**** Stored data

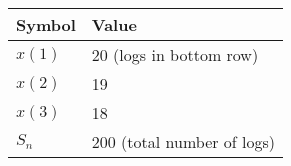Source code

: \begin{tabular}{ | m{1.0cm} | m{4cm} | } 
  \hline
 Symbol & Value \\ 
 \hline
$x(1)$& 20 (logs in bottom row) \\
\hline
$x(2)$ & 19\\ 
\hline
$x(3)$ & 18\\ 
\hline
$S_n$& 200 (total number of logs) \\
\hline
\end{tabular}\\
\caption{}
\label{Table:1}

********
**** Stored data

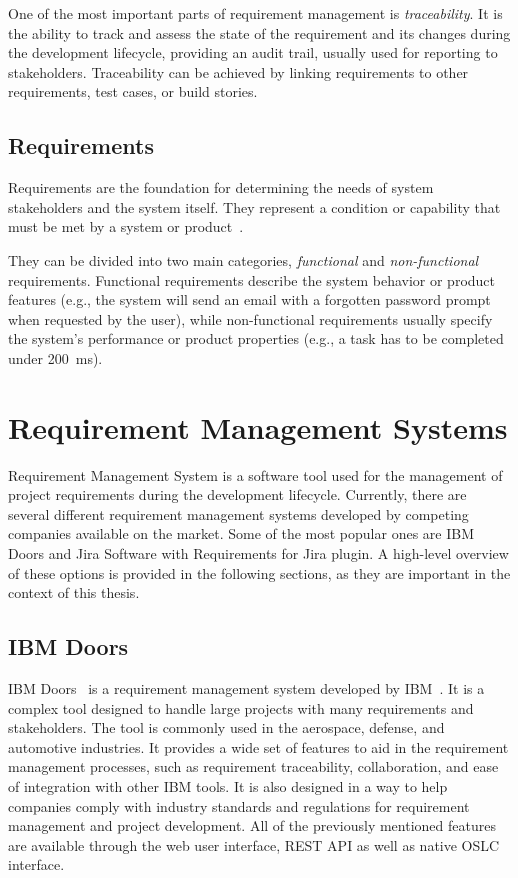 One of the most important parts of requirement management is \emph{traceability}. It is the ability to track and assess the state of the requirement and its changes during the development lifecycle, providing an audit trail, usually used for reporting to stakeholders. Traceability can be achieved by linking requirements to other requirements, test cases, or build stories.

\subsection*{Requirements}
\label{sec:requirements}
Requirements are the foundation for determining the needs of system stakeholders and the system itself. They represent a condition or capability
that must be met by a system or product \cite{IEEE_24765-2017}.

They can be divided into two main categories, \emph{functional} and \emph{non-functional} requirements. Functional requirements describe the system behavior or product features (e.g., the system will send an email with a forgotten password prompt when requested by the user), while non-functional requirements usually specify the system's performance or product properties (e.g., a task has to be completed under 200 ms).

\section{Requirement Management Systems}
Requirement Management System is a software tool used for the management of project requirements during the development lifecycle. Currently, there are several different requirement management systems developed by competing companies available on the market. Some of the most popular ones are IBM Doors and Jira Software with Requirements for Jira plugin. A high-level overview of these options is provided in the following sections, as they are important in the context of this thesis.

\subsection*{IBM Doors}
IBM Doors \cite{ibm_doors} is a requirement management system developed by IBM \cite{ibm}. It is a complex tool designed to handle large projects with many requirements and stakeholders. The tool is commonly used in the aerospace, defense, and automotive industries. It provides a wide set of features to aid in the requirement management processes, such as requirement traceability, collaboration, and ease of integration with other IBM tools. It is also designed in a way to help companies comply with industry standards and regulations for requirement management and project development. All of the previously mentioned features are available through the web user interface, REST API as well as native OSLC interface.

********

### What you have to do:
Look through the entries and copy every line in which the string "label" appears.

### Reply to the exercise:
\label{Table:1}
\label{sec:requirements}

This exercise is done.